Call it the "HGTV effect." Realtor Chris Budz says many of his clients suffer from it.

"They want a perfectly remodeled, move-in ready home in a desirable neighborhood," he says. "But HGTV isn't reality. It's unlikely you will find one home with everything on your wish list -- like granite, stainless steel appliances, hardwood floors -- within your price range."

"We knew half way through the tour it was the place for us," Holm said of their new home. "It was in a good neighborhood near parks and located on a cul-de-sac, and it had updated kitchen appliances."

So the couple made an aggressive offer and, a week later on their third anniversary, they learned they got the house.

Holm's Realtor, Casselyn Feinstein of ERA Team Feinstein LLC in Hinsdale, said the couple was right to move quickly.

"Newer buyers tend to be slower to pull the trigger, which means they often miss out on properties for which there are multiple bids," she says.

And when it came to financing, the couple did homework.

"We spoke to three different lenders and chose the lender that offered us the most attractive package," Holm said.

Feinstein says her clients were smart to look into their options. "There are different types of mortgages available, including FHA loans, and many tax credits," she says. "You can find what works for you."

Aspiring to homeownership

Despite witnessing ups and downs in the housing market over their lifetimes, nearly all Millennials see value in homeownership. According to a recent study by the Demand Institute, more than 80 percent of Millennials either already own a home or plan to purchase a home someday.

And when they do, their presence will have reverberations across the housing market, especially when it comes to how homes are sold.

Jane Condon, a Realtor with Keller Williams, Palatine, advises agents to step up their game.

"These buyers are very tech savvy. They get home values from Zillow and understand economic factors that impact our marketplace," she says. "Realtors must become advisers."

Agent Chris Budz agrees. "Ten or 15 years ago, people called an agent and had a wish list of what they wanted in a home. Today, people approach us with a list of properties they're interested in," he said.

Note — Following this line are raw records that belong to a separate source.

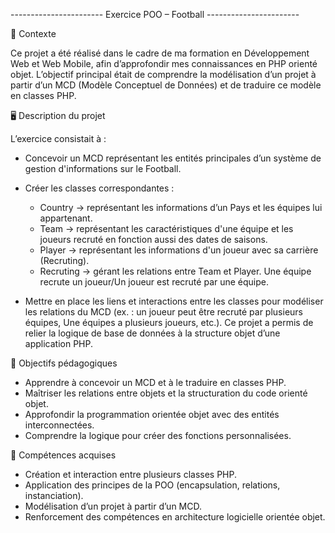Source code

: ----------------------- Exercice POO – Football -----------------------

📌 Contexte

Ce projet a été réalisé dans le cadre de ma formation en Développement Web et Web Mobile, afin d’approfondir mes connaissances en PHP orienté objet.
L’objectif principal était de comprendre la modélisation d’un projet à partir d’un MCD (Modèle Conceptuel de Données) et de traduire ce modèle en classes PHP.

🖥️ Description du projet

L’exercice consistait à :
- Concevoir un MCD représentant les entités principales d’un système de gestion d'informations sur le Football.
- Créer les classes correspondantes :
    * Country → représentant les informations d’un Pays et les équipes lui appartenant.
    * Team → représentant les caractéristiques d'une équipe et les joueurs recruté en fonction aussi des dates de saisons.
    * Player → représentant les informations d'un joueur avec sa carrière (Recruting).
    * Recruting → gérant les relations entre Team et Player. Une équipe recrute un joueur/Un joueur est recruté par une équipe.

- Mettre en place les liens et interactions entre les classes pour modéliser les relations du MCD (ex. : un joueur peut être recruté par plusieurs équipes, Une équipes a plusieurs joueurs, etc.).
Ce projet a permis de relier la logique de base de données à la structure objet d’une application PHP.


🎯 Objectifs pédagogiques

- Apprendre à concevoir un MCD et à le traduire en classes PHP.
- Maîtriser les relations entre objets et la structuration du code orienté objet.
- Approfondir la programmation orientée objet avec des entités interconnectées.
- Comprendre la logique pour créer des fonctions personnalisées.


🚀 Compétences acquises

- Création et interaction entre plusieurs classes PHP.
- Application des principes de la POO (encapsulation, relations, instanciation).
- Modélisation d’un projet à partir d’un MCD.
- Renforcement des compétences en architecture logicielle orientée objet.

That also means being available for your client 24/7. "People text you at 11 at night," Feinstein said. "Even when you are on vacation, you are always on the phone."

But at the end of the day, the Realtors say, it's all worth it when you can help someone find their dream home.

"We love our house," Hoffman said. "We were able to buy at a great time. Our careers were moving forward, our family was moving forward. It just seemed like the next step in the process of life was buying a home. It's an investment for the future."